Q: How have the skills you gained from digital humanities applied to your career or work experience?
A: "In almost all of my digital humanities classes, I was the black sheep—the life sciences major in a humanities college. So for a lot of my class projects, there wasn’t a direct application to my career. However, in my first class in the minor, I started to work with the professor more—bringing in projects I was doing in my public health classes and internships to learn how I could apply the same skills and techniques to different subject matter. Taking that initiative in that first class really set a foundation for finding applications outside of class to connect my major and minor. For the past almost three years, I’ve been interning—and now working—for a nonprofit organization called Mothers Without Borders. I came into the organization at a unique point where they were experiencing extreme growth but didn’t have a staffed graphic or web designer. I had the chance to bring together my knowledge of program planning/evaluation and my knowledge of print/web publishing to help fill that gap. Since coming on, I’ve created the organization’s first professionally printed annual report as well as flyers, mailers, webpages, stickers, etc. For me so much of my minor focused on finding ways to communicate information through technical skills—I just chose to apply it to the nonprofit/social impact sector."
Q: What was the most important thing you learned from your experience in the Digital Humanities program?
A: "I would say there were two things that I’d deem 'most important': 1. The importance of interdisciplinary work. There were many times that being in the minor was challenging—I found I thought about and approached questions very differently from the humanities lens, which was frustrating. I am really grateful for that experience though. It pushed me to consider other viewpoints, produce a variety of projects, and see how working with multiple disciplines can strengthen our ability to reach our audience and instigate change. 2. The importance of intentionality. Taking classes that focused on such detailed work helped me to develop a critical eye and to see how important it is to be intentional about how and why we go about the way we convey information. I’ve really enjoyed bringing a more intentional mindset into the projects I work on!"

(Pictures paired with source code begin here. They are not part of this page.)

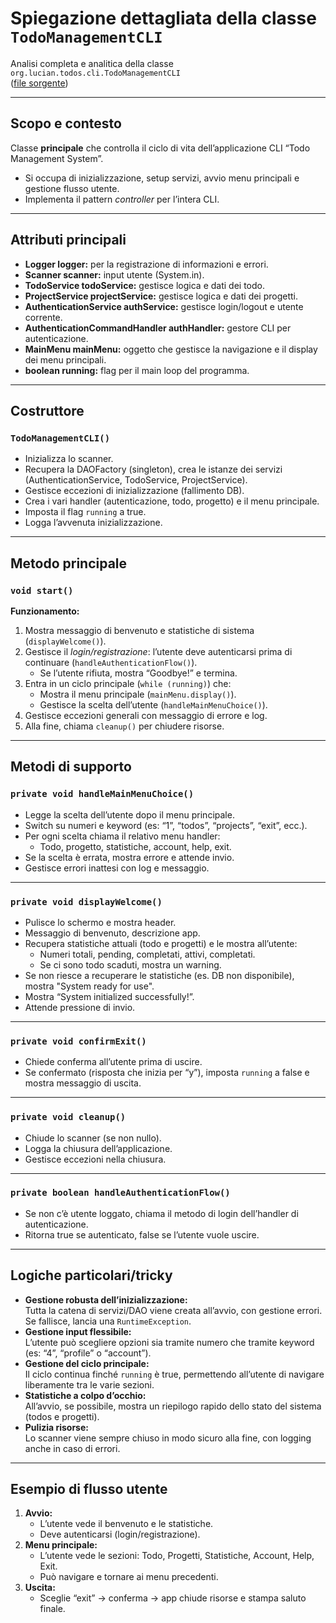 # Spiegazione dettagliata della classe `TodoManagementCLI`

Analisi completa e analitica della classe  
`org.lucian.todos.cli.TodoManagementCLI`  
([file sorgente](https://github.com/Lucio1590/todo_cli/blob/main/src/main/java/org/lucian/todos/cli/TodoManagementCLI.java))

---

## Scopo e contesto

Classe **principale** che controlla il ciclo di vita dell’applicazione CLI “Todo Management System”.
- Si occupa di inizializzazione, setup servizi, avvio menu principali e gestione flusso utente.
- Implementa il pattern _controller_ per l’intera CLI.

---

## Attributi principali

- **Logger logger:** per la registrazione di informazioni e errori.
- **Scanner scanner:** input utente (System.in).
- **TodoService todoService:** gestisce logica e dati dei todo.
- **ProjectService projectService:** gestisce logica e dati dei progetti.
- **AuthenticationService authService:** gestisce login/logout e utente corrente.
- **AuthenticationCommandHandler authHandler:** gestore CLI per autenticazione.
- **MainMenu mainMenu:** oggetto che gestisce la navigazione e il display dei menu principali.
- **boolean running:** flag per il main loop del programma.

---

## Costruttore

### `TodoManagementCLI()`
- Inizializza lo scanner.
- Recupera la DAOFactory (singleton), crea le istanze dei servizi (AuthenticationService, TodoService, ProjectService).
- Gestisce eccezioni di inizializzazione (fallimento DB).
- Crea i vari handler (autenticazione, todo, progetto) e il menu principale.
- Imposta il flag `running` a true.
- Logga l’avvenuta inizializzazione.

---

## Metodo principale

### `void start()`
**Funzionamento:**
1. Mostra messaggio di benvenuto e statistiche di sistema (`displayWelcome()`).
2. Gestisce il _login/registrazione_: l’utente deve autenticarsi prima di continuare (`handleAuthenticationFlow()`).
   - Se l’utente rifiuta, mostra “Goodbye!” e termina.
3. Entra in un ciclo principale (`while (running)`) che:
   - Mostra il menu principale (`mainMenu.display()`).
   - Gestisce la scelta dell’utente (`handleMainMenuChoice()`).
4. Gestisce eccezioni generali con messaggio di errore e log.
5. Alla fine, chiama `cleanup()` per chiudere risorse.

---

## Metodi di supporto

### `private void handleMainMenuChoice()`
- Legge la scelta dell’utente dopo il menu principale.
- Switch su numeri e keyword (es: “1”, “todos”, “projects”, “exit”, ecc.).
- Per ogni scelta chiama il relativo menu handler:
  - Todo, progetto, statistiche, account, help, exit.
- Se la scelta è errata, mostra errore e attende invio.
- Gestisce errori inattesi con log e messaggio.

---

### `private void displayWelcome()`
- Pulisce lo schermo e mostra header.
- Messaggio di benvenuto, descrizione app.
- Recupera statistiche attuali (todo e progetti) e le mostra all’utente:
  - Numeri totali, pending, completati, attivi, completati.
  - Se ci sono todo scaduti, mostra un warning.
- Se non riesce a recuperare le statistiche (es. DB non disponibile), mostra "System ready for use".
- Mostra “System initialized successfully!”.
- Attende pressione di invio.

---

### `private void confirmExit()`
- Chiede conferma all’utente prima di uscire.
- Se confermato (risposta che inizia per “y”), imposta `running` a false e mostra messaggio di uscita.

---

### `private void cleanup()`
- Chiude lo scanner (se non nullo).
- Logga la chiusura dell’applicazione.
- Gestisce eccezioni nella chiusura.

---

### `private boolean handleAuthenticationFlow()`
- Se non c’è utente loggato, chiama il metodo di login dell’handler di autenticazione.
- Ritorna true se autenticato, false se l’utente vuole uscire.

---

## Logiche particolari/tricky

- **Gestione robusta dell’inizializzazione:**  
  Tutta la catena di servizi/DAO viene creata all’avvio, con gestione errori. Se fallisce, lancia una `RuntimeException`.
- **Gestione input flessibile:**  
  L’utente può scegliere opzioni sia tramite numero che tramite keyword (es: “4”, “profile” o “account”).
- **Gestione del ciclo principale:**  
  Il ciclo continua finché `running` è true, permettendo all’utente di navigare liberamente tra le varie sezioni.
- **Statistiche a colpo d’occhio:**  
  All’avvio, se possibile, mostra un riepilogo rapido dello stato del sistema (todos e progetti).
- **Pulizia risorse:**  
  Lo scanner viene sempre chiuso in modo sicuro alla fine, con logging anche in caso di errori.

---

## Esempio di flusso utente

1. **Avvio:**  
   - L’utente vede il benvenuto e le statistiche.
   - Deve autenticarsi (login/registrazione).
2. **Menu principale:**  
   - L’utente vede le sezioni: Todo, Progetti, Statistiche, Account, Help, Exit.
   - Può navigare e tornare ai menu precedenti.
3. **Uscita:**  
   - Sceglie “exit” → conferma → app chiude risorse e stampa saluto finale.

Q: What would you recommend for students who are considering joining or are already in the Digital Humanities program?
A: "I would recommend going beyond the assignments in the classroom and actively applying the skills to your other classes, internships, and jobs. Some of the most beneficial experiences I had was solidifying those skills by actively using them as I learned them. I would volunteer to take the 'design' aspect of other class projects so that I could practice and learn how to apply those skills to a range of projects and audiences."
Q: What are your plans for the future now that you're graduated?
A: "This summer I’m enjoying a short break from school while I work full time for that same nonprofit—Mothers Without Borders. I oversee the evaluation of our programs on the ground by designing data collection tools, collecting and analyzing data, and reporting on our findings to recommend future growth and improvement. I’ll be traveling to Zambia this summer to help roll out some of these projects. I am also continuing to heavily support the organization’s brand and graphic design. In the fall, I’ll be beginning my Master of Public Health with a concentration in Maternal and Child Health at The George Washington University in Washington, DC. I’m hoping to focus on community program development and evaluations supporting women and children (both locally and internally), and I hope to add on public administration, business, and design electives throughout my program."